Unnamed: 0,genre,game_details,popular_tags,developer,name
0,Action,"Single-player,Multi-player,Co-op,Steam Achieve...","FPS,Gore,Action,Demons,Shooter,First-Person,Gr...",id Software,DOOM
1,"Action,Adventure,Massively Multiplayer","Multi-player,Online Multi-Player,Stats","Survival,Shooter,Multiplayer,Battle Royale,PvP...",PUBG Corporation,PLAYERUNKNOWN'S BATTLEGROUNDS
2,"Action,Adventure,Strategy","Single-player,Multi-player,Online Multi-Player...","Mechs,Strategy,Turn-Based,Turn-Based Tactics,S...",Harebrained Schemes,BATTLETECH


In [12]:
Games.dropna(inplace = True)

In [13]:
Games.shape

(3999, 5)

In [14]:
Games['Game_ID'] = range(0,3999)

In [15]:
Games.isnull().values.any()

False

In [16]:
Games = Games.reset_index()

### Step Four: Combine selected column's values into string
Our next step is going to be creating a function that compiles all data in each column selected into one giant string. In order to do so, we are going to make an empty list called important features and then append the values of the desired columns. Then we create a column called important features, where we call the function on the dataset.

In [17]:
def get_important_features(data):
    important_features = []
    for i in range(0, data.shape[0]):
        important_features.append(data['name'][i]+' '+data['developer'][i]+' '+data['popular_tags'][i]+' '+data['genre'][i]+data['game_details'][i])
        
    return important_features

In [18]:
Games['important_features'] = get_important_features(Games)
Games.important_features.head(3)

0    DOOM id Software FPS,Gore,Action,Demons,Shoote...
1    PLAYERUNKNOWN'S BATTLEGROUNDS PUBG Corporation...
2    BATTLETECH Harebrained Schemes Mechs,Strategy,...
Name: important_features, dtype: object

### Step Five: Assemble similarity matrix
First, we will be using the count vectorizer function to transform a given text into a vector. The matrix consists of a frequency of words in a string. For example the string 'Action, Action, Adventure', the matrix will display a table with the word, Action, and a frequency of two. Then we can use the cosine similarity function to measure the correlation among the different games. This function produces a matrix with the correlations between each game. The matrix contains a numerical value from zero to one, where a variable closer to one is considered a good recommendation, and a variable closer to zero is considered a poor recommendation. The diagonal line of the value one showcases a perfect correlation because it is the same game on each axis.

In [19]:
cm = CountVectorizer().fit_transform(Games['important_features'])

In [20]:
cs = cosine_similarity(cm)

In [21]:
print(cs)

[[1.         0.40406102 0.44932255 ... 0.4276686  0.18002057 0.19738551]
 [0.40406102 1.         0.34163336 ... 0.41871789 0.31520362 0.26363719]
 [0.44932255 0.34163336 1.         ... 0.26702293 0.27136386 0.33377867]
 ...
 [0.4276686  0.41871789 0.26702293 ... 1.         0.35533453 0.27272727]
 [0.18002057 0.31520362 0.27136386 ... 0.35533453 1.         0.07106691]
 [0.19738551 0.26363719 0.33377867 ... 0.27272727 0.07106691 1.        ]]

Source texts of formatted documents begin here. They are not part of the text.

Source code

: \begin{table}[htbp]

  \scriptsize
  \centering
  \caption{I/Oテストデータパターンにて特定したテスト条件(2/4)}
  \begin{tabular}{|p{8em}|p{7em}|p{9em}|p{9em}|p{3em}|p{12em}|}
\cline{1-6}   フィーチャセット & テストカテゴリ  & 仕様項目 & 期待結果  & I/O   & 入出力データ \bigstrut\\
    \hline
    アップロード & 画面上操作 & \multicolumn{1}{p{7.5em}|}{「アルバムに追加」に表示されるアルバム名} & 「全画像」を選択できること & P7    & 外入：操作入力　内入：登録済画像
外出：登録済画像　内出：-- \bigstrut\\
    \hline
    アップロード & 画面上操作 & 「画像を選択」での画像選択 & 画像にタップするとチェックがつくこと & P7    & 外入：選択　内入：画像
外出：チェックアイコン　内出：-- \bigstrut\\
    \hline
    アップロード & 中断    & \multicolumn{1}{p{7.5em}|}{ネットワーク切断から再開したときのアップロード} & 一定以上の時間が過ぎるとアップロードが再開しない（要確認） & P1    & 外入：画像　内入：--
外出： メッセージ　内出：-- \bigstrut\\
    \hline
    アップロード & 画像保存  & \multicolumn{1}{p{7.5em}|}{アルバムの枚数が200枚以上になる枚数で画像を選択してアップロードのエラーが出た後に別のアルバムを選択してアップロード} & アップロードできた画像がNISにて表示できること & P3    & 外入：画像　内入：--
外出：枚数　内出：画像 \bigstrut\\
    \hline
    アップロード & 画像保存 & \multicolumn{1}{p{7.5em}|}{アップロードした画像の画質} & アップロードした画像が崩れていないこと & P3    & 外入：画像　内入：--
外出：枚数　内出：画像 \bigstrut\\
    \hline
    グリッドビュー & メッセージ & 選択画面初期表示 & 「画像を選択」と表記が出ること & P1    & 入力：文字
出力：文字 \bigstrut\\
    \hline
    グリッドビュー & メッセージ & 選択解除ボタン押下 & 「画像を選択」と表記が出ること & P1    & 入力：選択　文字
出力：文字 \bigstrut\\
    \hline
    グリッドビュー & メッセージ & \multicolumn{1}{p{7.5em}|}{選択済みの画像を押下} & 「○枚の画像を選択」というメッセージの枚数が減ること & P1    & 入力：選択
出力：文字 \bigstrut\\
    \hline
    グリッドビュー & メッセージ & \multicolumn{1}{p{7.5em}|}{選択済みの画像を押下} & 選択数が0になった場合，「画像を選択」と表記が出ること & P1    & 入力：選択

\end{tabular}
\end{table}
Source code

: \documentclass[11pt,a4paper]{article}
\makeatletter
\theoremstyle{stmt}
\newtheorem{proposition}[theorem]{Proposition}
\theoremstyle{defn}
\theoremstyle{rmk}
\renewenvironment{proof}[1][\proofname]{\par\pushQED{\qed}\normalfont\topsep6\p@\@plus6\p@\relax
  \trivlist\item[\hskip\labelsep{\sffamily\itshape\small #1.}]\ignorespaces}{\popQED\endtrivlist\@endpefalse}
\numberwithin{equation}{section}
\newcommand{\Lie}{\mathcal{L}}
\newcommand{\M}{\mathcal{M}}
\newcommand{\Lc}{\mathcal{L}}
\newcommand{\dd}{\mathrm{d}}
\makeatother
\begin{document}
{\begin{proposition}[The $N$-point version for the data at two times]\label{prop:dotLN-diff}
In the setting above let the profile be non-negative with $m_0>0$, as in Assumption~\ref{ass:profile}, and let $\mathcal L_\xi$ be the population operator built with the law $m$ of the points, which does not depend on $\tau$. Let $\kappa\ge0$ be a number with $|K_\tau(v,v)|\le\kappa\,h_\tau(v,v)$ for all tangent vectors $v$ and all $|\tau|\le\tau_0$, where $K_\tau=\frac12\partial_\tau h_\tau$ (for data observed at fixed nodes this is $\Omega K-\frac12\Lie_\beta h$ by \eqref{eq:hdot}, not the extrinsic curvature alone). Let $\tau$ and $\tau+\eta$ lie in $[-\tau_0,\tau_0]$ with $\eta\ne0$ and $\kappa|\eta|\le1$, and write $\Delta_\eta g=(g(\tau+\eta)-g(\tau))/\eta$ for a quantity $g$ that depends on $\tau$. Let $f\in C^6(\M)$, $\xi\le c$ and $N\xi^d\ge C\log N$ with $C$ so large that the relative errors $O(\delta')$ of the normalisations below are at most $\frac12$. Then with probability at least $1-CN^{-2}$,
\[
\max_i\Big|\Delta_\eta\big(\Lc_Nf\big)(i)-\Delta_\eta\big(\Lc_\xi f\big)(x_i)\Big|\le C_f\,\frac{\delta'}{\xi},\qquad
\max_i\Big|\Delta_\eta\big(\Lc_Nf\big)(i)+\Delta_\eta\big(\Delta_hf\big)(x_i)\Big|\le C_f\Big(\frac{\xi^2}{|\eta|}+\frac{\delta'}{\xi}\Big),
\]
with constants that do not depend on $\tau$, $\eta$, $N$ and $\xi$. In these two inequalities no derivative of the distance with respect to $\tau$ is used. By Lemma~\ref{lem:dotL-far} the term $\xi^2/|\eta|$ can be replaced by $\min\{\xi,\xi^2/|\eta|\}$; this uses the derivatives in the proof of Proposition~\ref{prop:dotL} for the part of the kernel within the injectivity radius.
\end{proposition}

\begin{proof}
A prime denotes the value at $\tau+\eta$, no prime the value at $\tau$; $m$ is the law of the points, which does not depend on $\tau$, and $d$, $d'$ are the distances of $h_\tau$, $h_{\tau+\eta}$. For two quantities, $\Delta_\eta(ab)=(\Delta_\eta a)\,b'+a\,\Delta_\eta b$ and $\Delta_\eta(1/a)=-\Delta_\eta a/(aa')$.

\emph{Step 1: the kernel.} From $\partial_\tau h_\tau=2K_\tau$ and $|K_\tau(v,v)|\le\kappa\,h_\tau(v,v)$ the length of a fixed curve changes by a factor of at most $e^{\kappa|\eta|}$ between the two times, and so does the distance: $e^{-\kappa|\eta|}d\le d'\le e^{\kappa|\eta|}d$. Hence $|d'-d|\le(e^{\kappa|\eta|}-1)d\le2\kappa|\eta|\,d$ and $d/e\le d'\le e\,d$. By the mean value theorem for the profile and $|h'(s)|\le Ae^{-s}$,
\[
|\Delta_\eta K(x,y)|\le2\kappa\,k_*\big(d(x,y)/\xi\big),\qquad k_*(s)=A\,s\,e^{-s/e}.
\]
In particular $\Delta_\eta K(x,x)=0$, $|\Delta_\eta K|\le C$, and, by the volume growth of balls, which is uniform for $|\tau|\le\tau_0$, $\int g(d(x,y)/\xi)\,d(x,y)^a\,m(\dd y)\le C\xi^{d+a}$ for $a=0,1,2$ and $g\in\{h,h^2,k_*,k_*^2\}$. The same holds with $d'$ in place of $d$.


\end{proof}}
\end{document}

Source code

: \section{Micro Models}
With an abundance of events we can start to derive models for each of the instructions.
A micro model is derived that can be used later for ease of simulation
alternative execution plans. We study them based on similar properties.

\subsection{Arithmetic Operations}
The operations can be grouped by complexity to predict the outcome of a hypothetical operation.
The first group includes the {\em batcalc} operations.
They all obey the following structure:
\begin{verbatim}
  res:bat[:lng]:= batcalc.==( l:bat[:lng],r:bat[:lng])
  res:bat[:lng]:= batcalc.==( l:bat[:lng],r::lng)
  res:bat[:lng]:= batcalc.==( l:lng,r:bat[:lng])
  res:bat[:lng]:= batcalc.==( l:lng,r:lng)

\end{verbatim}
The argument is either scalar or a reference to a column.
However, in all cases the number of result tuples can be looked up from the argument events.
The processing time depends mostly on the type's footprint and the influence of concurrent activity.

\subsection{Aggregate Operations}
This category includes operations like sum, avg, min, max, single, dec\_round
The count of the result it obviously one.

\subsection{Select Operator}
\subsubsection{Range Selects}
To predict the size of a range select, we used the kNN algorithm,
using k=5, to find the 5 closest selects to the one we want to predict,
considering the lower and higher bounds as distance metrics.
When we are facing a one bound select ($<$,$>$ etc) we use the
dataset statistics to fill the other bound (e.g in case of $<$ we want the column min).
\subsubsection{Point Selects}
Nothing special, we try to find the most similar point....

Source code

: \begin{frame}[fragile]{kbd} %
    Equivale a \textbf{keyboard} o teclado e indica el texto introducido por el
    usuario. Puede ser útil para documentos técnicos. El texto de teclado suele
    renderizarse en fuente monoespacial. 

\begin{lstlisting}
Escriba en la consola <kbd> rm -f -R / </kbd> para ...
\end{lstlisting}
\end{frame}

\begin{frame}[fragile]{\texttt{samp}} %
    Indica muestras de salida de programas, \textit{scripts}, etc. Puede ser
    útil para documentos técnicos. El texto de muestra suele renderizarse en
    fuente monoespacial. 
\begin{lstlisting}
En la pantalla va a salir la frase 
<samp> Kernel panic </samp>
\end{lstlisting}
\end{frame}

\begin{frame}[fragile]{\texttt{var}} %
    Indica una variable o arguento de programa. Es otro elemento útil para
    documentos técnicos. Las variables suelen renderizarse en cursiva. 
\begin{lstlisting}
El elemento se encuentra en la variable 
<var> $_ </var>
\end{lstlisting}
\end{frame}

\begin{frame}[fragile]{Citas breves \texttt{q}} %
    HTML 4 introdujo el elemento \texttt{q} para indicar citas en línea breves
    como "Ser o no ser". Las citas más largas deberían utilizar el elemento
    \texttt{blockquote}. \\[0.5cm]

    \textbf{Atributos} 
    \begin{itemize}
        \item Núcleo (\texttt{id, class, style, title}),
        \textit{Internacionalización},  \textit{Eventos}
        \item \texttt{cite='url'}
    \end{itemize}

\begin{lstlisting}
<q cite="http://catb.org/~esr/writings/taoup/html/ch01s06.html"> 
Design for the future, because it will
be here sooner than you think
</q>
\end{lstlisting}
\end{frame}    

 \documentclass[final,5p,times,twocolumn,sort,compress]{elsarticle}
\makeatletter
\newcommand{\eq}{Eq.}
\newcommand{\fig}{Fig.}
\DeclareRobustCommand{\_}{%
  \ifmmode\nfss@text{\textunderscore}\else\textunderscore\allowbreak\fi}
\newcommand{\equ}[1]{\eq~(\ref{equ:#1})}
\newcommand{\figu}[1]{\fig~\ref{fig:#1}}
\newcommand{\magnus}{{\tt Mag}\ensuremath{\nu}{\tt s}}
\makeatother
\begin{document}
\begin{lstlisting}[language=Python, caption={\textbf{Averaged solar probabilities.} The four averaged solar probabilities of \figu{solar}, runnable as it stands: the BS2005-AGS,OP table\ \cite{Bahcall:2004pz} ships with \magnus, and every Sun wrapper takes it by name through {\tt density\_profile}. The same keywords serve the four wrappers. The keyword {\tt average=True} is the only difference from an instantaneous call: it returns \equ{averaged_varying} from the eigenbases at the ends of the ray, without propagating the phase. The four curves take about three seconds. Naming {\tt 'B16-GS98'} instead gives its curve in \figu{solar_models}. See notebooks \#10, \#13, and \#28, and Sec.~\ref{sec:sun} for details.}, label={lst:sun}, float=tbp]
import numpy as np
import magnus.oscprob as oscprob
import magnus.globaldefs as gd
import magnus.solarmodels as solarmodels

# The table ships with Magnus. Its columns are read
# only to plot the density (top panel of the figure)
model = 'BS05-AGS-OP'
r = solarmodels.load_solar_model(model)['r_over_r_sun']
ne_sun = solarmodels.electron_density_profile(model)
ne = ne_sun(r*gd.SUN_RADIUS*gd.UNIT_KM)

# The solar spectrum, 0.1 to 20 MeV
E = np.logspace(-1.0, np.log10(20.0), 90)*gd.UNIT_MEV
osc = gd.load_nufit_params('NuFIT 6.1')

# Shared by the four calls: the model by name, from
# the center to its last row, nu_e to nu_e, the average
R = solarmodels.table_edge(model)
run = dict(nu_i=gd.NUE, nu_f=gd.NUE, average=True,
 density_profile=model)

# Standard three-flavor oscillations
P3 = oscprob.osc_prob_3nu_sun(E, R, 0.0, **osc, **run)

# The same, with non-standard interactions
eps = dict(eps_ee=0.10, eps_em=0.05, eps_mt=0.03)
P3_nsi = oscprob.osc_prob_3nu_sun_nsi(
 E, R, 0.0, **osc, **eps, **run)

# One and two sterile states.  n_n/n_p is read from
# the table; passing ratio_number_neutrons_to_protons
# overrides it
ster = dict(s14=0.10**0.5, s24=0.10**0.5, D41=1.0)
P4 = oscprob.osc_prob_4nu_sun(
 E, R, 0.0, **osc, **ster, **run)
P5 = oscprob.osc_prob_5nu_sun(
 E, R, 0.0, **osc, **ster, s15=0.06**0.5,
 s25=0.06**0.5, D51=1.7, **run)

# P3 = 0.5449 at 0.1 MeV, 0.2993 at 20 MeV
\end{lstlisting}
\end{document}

### Step Six: Use the Recommendation System
Our last step would be to enter the name of the game we wish to get recommendations from. In this case, I have chosen the game Doom Eternal. We then create a new object called title_id, where we obtain the Game_ID value for Doom Eternal, which we assigned to each title in the third step. After this step, we are going to create a list of enumerations that contain the similarity score between each game and Doom Eternal. Then we sort the similarity score in descending order to receive the games with the highest similarities to Doom Eternal. I have chosen to display the top seven games that are recommended to us based on the characteristics of Doom Eternal.

In [22]:
title = 'DOOM Eternal'
title_id = Games[Games.name == title]['Game_ID'].values[0]

In [23]:
scores = list(enumerate(cs[title_id]))

In [24]:
sorted_scores = sorted(scores, key = lambda x:x[1], reverse = True)
sorted_scores = sorted_scores[1:]

In [25]:
j = 0
print('The 7 most recommended games to', title, 'are:\n')
for item in sorted_scores:
    game_title = Games[Games.Game_ID == item[0]]['name'].values[0]
    print(j+1, game_title)
    j = j+1
    if j > 6:
        break

The 7 most recommended games to DOOM Eternal are:

1 Doom 3: BFG Edition
2 DOOM
3 Dead Space™ 2
4 DUSK
5 Max Payne 3
6 Unreal Tournament 3 Black
7 Crysis 2 - Maximum Edition


### Conclusion

When observing the top seven results we can see the similarities between the games. The more similarities in each column the higher the ranking will be. For instance, Doom 3: BFG Edition and DOOM have similarities in every column. While the bottom four recommendations have values in common in the genre, game details, and popular tags columns. From my personal experience playing five out of the seven recommended games, I would like to have these games recommended to me based on my interest of DOOM Eternal.

In [26]:
Games = Games.set_index('name')

In [27]:
Games.loc[['DOOM Eternal','Doom 3: BFG Edition','DOOM','Dead Space™ 2','DUSK','Max Payne 3','Unreal Tournament 3 Black','Crysis 2 - Maximum Edition'],
         ['genre','game_details','popular_tags','developer']]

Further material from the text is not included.